I have set every group up with a folder containing all examples, project outline and other useful resources. Every student has their own folder with the project outline and KWL sheets for every lesson. They are expected to complete these every lesson and hand the folders back in so as to achieve weekly XP on top of the finished project XP.

To date each of the groups of around 8 students have had 2 to 3 in the group who have lead and collected all the information they need to make their final project. Unfortunately the other 5 or so students per group have not been so diligent in their work. This in a normal class would be a problem, though for this group of young men it is actually an improvement. I can have them engaged for close to 30 minutes which is 30 minutes longer then it has been previously. Along with this extra engagement, there has been an extreme reduction in whole class disturbances which previously were a real issue.
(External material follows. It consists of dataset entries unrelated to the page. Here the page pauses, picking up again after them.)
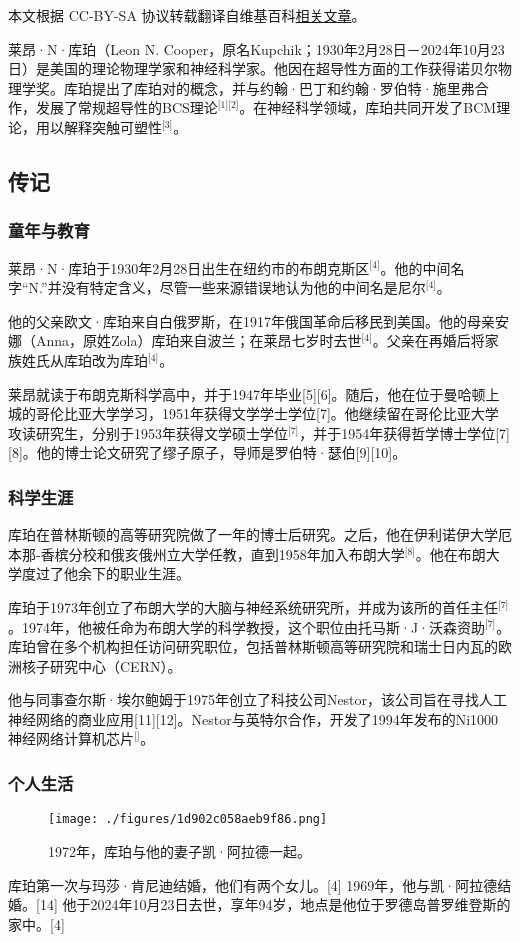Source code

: 
本文根据 CC-BY-SA 协议转载翻译自维基百科\href{https://en.wikipedia.org/wiki/Leon_Cooper}{相关文章}。

莱昂·N·库珀（Leon N. Cooper，原名Kupchik；1930年2月28日－2024年10月23日）是美国的理论物理学家和神经科学家。他因在超导性方面的工作获得诺贝尔物理学奖。库珀提出了库珀对的概念，并与约翰·巴丁和约翰·罗伯特·施里弗合作，发展了常规超导性的BCS理论\(^\text{[1][2]}\)。在神经科学领域，库珀共同开发了BCM理论，用以解释突触可塑性\(^\text{[3]}\)。
\subsection{传记}
\subsubsection{童年与教育}
莱昂·N·库珀于1930年2月28日出生在纽约市的布朗克斯区\(^\text{[4]}\)。他的中间名字“N.”并没有特定含义，尽管一些来源错误地认为他的中间名是尼尔\(^\text{[4]}\)。

他的父亲欧文·库珀来自白俄罗斯，在1917年俄国革命后移民到美国。他的母亲安娜（Anna，原姓Zola）库珀来自波兰；在莱昂七岁时去世\(^\text{[4]}\)。父亲在再婚后将家族姓氏从库珀改为库珀\(^\text{[4]}\)。

莱昂就读于布朗克斯科学高中，并于1947年毕业[5][6]。随后，他在位于曼哈顿上城的哥伦比亚大学学习，1951年获得文学学士学位[7]。他继续留在哥伦比亚大学攻读研究生，分别于1953年获得文学硕士学位\(^\text{[7]}\)，并于1954年获得哲学博士学位[7][8]。他的博士论文研究了缪子原子，导师是罗伯特·瑟伯[9][10]。
\subsubsection{科学生涯}
库珀在普林斯顿的高等研究院做了一年的博士后研究。之后，他在伊利诺伊大学厄本那-香槟分校和俄亥俄州立大学任教，直到1958年加入布朗大学\(^\text{[8]}\)。他在布朗大学度过了他余下的职业生涯。

库珀于1973年创立了布朗大学的大脑与神经系统研究所，并成为该所的首任主任\(^\text{[7]}\)。1974年，他被任命为布朗大学的科学教授，这个职位由托马斯·J·沃森资助\(^\text{[7]}\)。库珀曾在多个机构担任访问研究职位，包括普林斯顿高等研究院和瑞士日内瓦的欧洲核子研究中心（CERN）。

他与同事查尔斯·埃尔鲍姆于1975年创立了科技公司Nestor，该公司旨在寻找人工神经网络的商业应用[11][12]。Nestor与英特尔合作，开发了1994年发布的Ni1000神经网络计算机芯片\(^\text{[]}\)。
\subsubsection{个人生活}
\begin{figure}[ht]
\centering
\texttt{[image: ./figures/1d902c058aeb9f86.png]}
\caption{1972年，库珀与他的妻子凯·阿拉德一起。} \label{fig_LAkb_1}
\end{figure}
库珀第一次与玛莎·肯尼迪结婚，他们有两个女儿。[4] 1969年，他与凯·阿拉德结婚。[14] 他于2024年10月23日去世，享年94岁，地点是他位于罗德岛普罗维登斯的家中。[4]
There are 2 boy’s who are loner’s, nerds if you will. They have no want to be in Metalwork, it was what was left available to them on subject selection night. I have to connect with these boy’s who sit quietly and work through improving their Minecraft worlds having finished the minimum work required. So today I quickly asked around those in the know on Minecraft to see if they could build a Blacksmith’s workshop inside their Minecraft worlds. It turns out they can, so in 2 weeks time that is what I will charge them with for their project.
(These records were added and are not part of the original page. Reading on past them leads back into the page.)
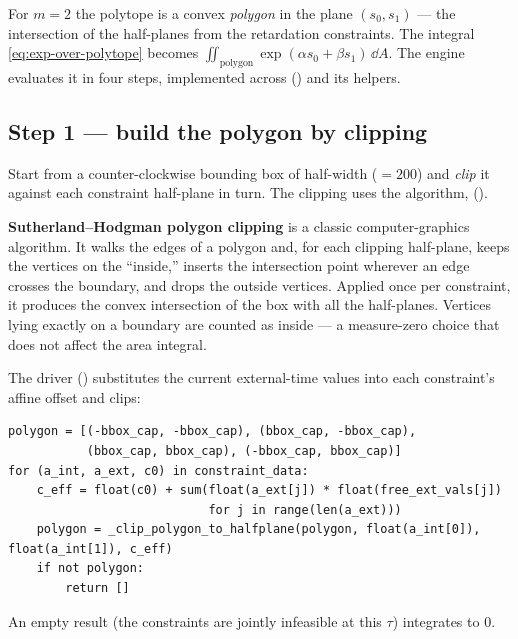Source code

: For $m=2$ the polytope is a convex \emph{polygon} in the plane $(s_0, s_1)$ ---
the intersection of the half-planes from the retardation constraints. The
integral \eqref{eq:exp-over-polytope} becomes $\iint_{\text{polygon}}
\exp(\alpha s_0 + \beta s_1)\,\dd A$. The engine evaluates it in four steps,
implemented across 
() and its helpers.

\subsection{Step 1 --- build the polygon by clipping}

Start from a counter-clockwise bounding box of half-width 
($=200$) and \emph{clip} it against each constraint half-plane in turn. The
clipping uses the  algorithm,
 ().

\begin{defn}
\textbf{Sutherland--Hodgman polygon clipping} is a classic computer-graphics
algorithm. It walks the edges of a polygon and, for each clipping half-plane,
keeps the vertices on the ``inside,'' inserts the intersection point wherever an
edge crosses the boundary, and drops the outside vertices. Applied once per
constraint, it produces the convex intersection of the box with all the
half-planes. Vertices lying exactly on a boundary are counted as inside --- a
measure-zero choice that does not affect the area integral.
\end{defn}

The driver  ()
substitutes the current external-time values into each constraint's affine offset
and clips:

\begin{lstlisting}
polygon = [(-bbox_cap, -bbox_cap), (bbox_cap, -bbox_cap),
           (bbox_cap, bbox_cap), (-bbox_cap, bbox_cap)]
for (a_int, a_ext, c0) in constraint_data:
    c_eff = float(c0) + sum(float(a_ext[j]) * float(free_ext_vals[j])
                            for j in range(len(a_ext)))
    polygon = _clip_polygon_to_halfplane(polygon, float(a_int[0]), float(a_int[1]), c_eff)
    if not polygon:
        return []
\end{lstlisting}

\noindent An empty result (the constraints are jointly infeasible at this
$\tau$) integrates to $0$.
Now no videos have been developed or produced, though 2 groups actually started looking at which camera to use for their project. So many would say it hasn’t worked, I would say progress is slow, many small milestones have been met and there are many more to come.  This class of disturbed boy’s from the western suburbs needs more time, time they don’t have. They have not been taught to learn, they have been taught to follow this, produce that and this your mark A, B, C, D, E. They just need more time.

I should reaffirm that I only have this class for one period out of their allocated four per two week cycle. I have zero control or influence over what happens in the weeks between. This also makes this particular lesson tougher.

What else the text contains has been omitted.